• **TASK OBJECTIVE**: The lines below, beginning at the one that contains "- Video upload and transcoding" and ending at the last, are to be retyped exactly.

[Collected data entries]
==============================
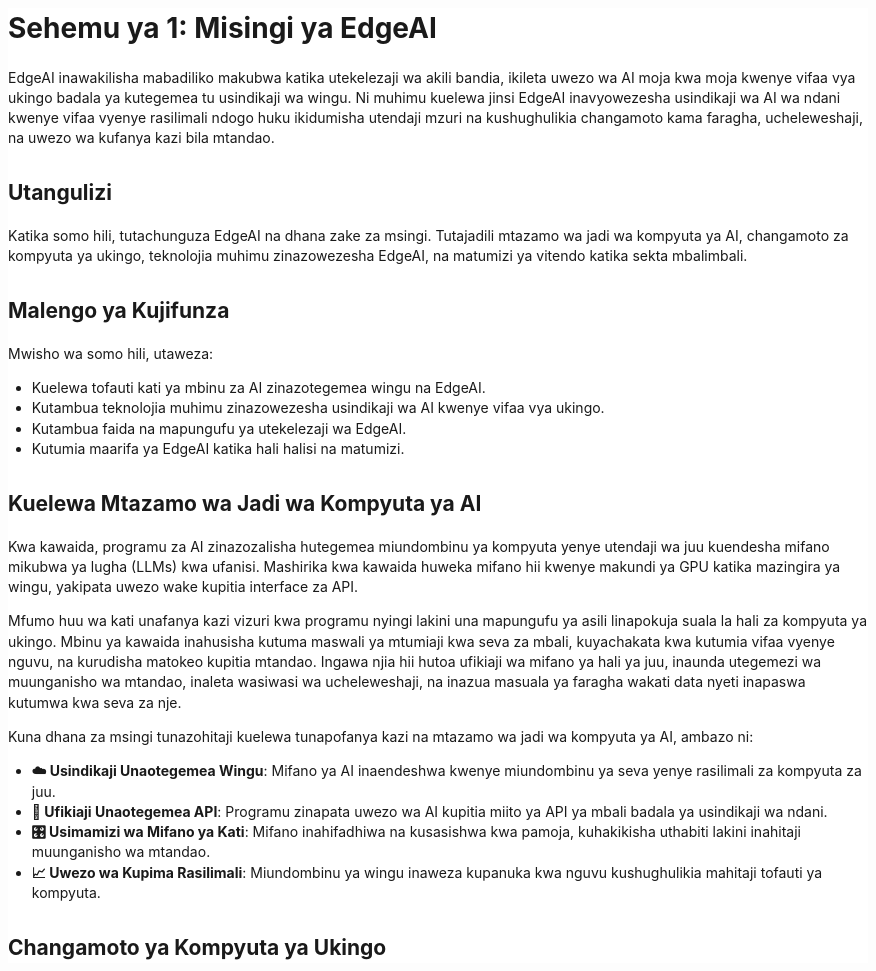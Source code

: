 
# Sehemu ya 1: Misingi ya EdgeAI

EdgeAI inawakilisha mabadiliko makubwa katika utekelezaji wa akili bandia, ikileta uwezo wa AI moja kwa moja kwenye vifaa vya ukingo badala ya kutegemea tu usindikaji wa wingu. Ni muhimu kuelewa jinsi EdgeAI inavyowezesha usindikaji wa AI wa ndani kwenye vifaa vyenye rasilimali ndogo huku ikidumisha utendaji mzuri na kushughulikia changamoto kama faragha, ucheleweshaji, na uwezo wa kufanya kazi bila mtandao.

## Utangulizi

Katika somo hili, tutachunguza EdgeAI na dhana zake za msingi. Tutajadili mtazamo wa jadi wa kompyuta ya AI, changamoto za kompyuta ya ukingo, teknolojia muhimu zinazowezesha EdgeAI, na matumizi ya vitendo katika sekta mbalimbali.

## Malengo ya Kujifunza

Mwisho wa somo hili, utaweza:

- Kuelewa tofauti kati ya mbinu za AI zinazotegemea wingu na EdgeAI.
- Kutambua teknolojia muhimu zinazowezesha usindikaji wa AI kwenye vifaa vya ukingo.
- Kutambua faida na mapungufu ya utekelezaji wa EdgeAI.
- Kutumia maarifa ya EdgeAI katika hali halisi na matumizi.

## Kuelewa Mtazamo wa Jadi wa Kompyuta ya AI

Kwa kawaida, programu za AI zinazozalisha hutegemea miundombinu ya kompyuta yenye utendaji wa juu kuendesha mifano mikubwa ya lugha (LLMs) kwa ufanisi. Mashirika kwa kawaida huweka mifano hii kwenye makundi ya GPU katika mazingira ya wingu, yakipata uwezo wake kupitia interface za API.

Mfumo huu wa kati unafanya kazi vizuri kwa programu nyingi lakini una mapungufu ya asili linapokuja suala la hali za kompyuta ya ukingo. Mbinu ya kawaida inahusisha kutuma maswali ya mtumiaji kwa seva za mbali, kuyachakata kwa kutumia vifaa vyenye nguvu, na kurudisha matokeo kupitia mtandao. Ingawa njia hii hutoa ufikiaji wa mifano ya hali ya juu, inaunda utegemezi wa muunganisho wa mtandao, inaleta wasiwasi wa ucheleweshaji, na inazua masuala ya faragha wakati data nyeti inapaswa kutumwa kwa seva za nje.

Kuna dhana za msingi tunazohitaji kuelewa tunapofanya kazi na mtazamo wa jadi wa kompyuta ya AI, ambazo ni:

- **☁️ Usindikaji Unaotegemea Wingu**: Mifano ya AI inaendeshwa kwenye miundombinu ya seva yenye rasilimali za kompyuta za juu.
- **🔌 Ufikiaji Unaotegemea API**: Programu zinapata uwezo wa AI kupitia miito ya API ya mbali badala ya usindikaji wa ndani.
- **🎛️ Usimamizi wa Mifano ya Kati**: Mifano inahifadhiwa na kusasishwa kwa pamoja, kuhakikisha uthabiti lakini inahitaji muunganisho wa mtandao.
- **📈 Uwezo wa Kupima Rasilimali**: Miundombinu ya wingu inaweza kupanuka kwa nguvu kushughulikia mahitaji tofauti ya kompyuta.

## Changamoto ya Kompyuta ya Ukingo
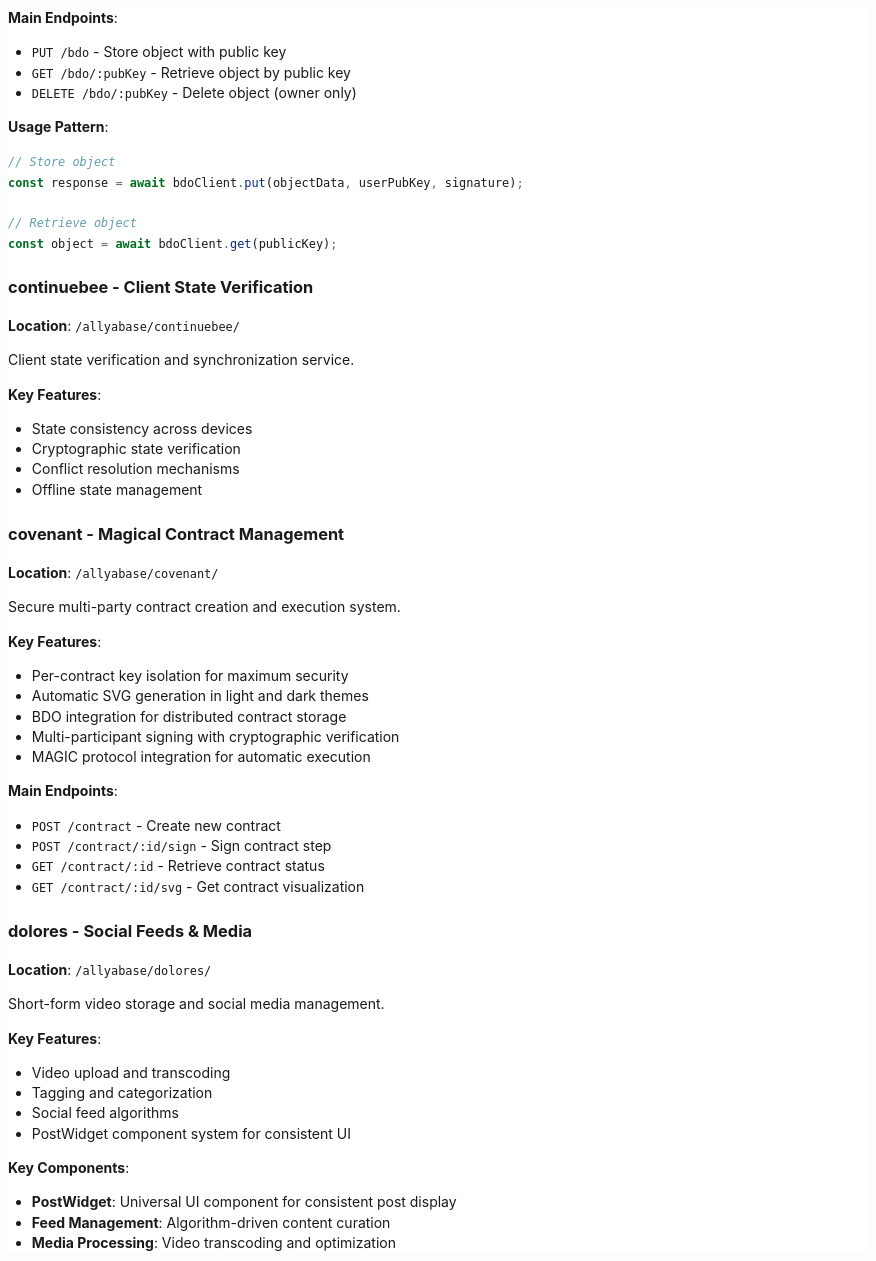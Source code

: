 **Main Endpoints**:
- `PUT /bdo` - Store object with public key
- `GET /bdo/:pubKey` - Retrieve object by public key
- `DELETE /bdo/:pubKey` - Delete object (owner only)

**Usage Pattern**:
```javascript
// Store object
const response = await bdoClient.put(objectData, userPubKey, signature);

// Retrieve object
const object = await bdoClient.get(publicKey);
```

### **continuebee** - Client State Verification
**Location**: `/allyabase/continuebee/`

Client state verification and synchronization service.

**Key Features**:
- State consistency across devices
- Cryptographic state verification
- Conflict resolution mechanisms
- Offline state management

### **covenant** - Magical Contract Management
**Location**: `/allyabase/covenant/`

Secure multi-party contract creation and execution system.

**Key Features**:
- Per-contract key isolation for maximum security
- Automatic SVG generation in light and dark themes
- BDO integration for distributed contract storage
- Multi-participant signing with cryptographic verification
- MAGIC protocol integration for automatic execution

**Main Endpoints**:
- `POST /contract` - Create new contract
- `POST /contract/:id/sign` - Sign contract step
- `GET /contract/:id` - Retrieve contract status
- `GET /contract/:id/svg` - Get contract visualization

### **dolores** - Social Feeds & Media
**Location**: `/allyabase/dolores/`

Short-form video storage and social media management.

**Key Features**:
- Video upload and transcoding
- Tagging and categorization
- Social feed algorithms
- PostWidget component system for consistent UI

**Key Components**:
- **PostWidget**: Universal UI component for consistent post display
- **Feed Management**: Algorithm-driven content curation
- **Media Processing**: Video transcoding and optimization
==============================
• **EXERCISE SOLUTION**:
- Video upload and transcoding
- Tagging and categorization
- Social feed algorithms
- PostWidget component system for consistent UI

**Key Components**:
- **PostWidget**: Universal UI component for consistent post display
- **Feed Management**: Algorithm-driven content curation
- **Media Processing**: Video transcoding and optimization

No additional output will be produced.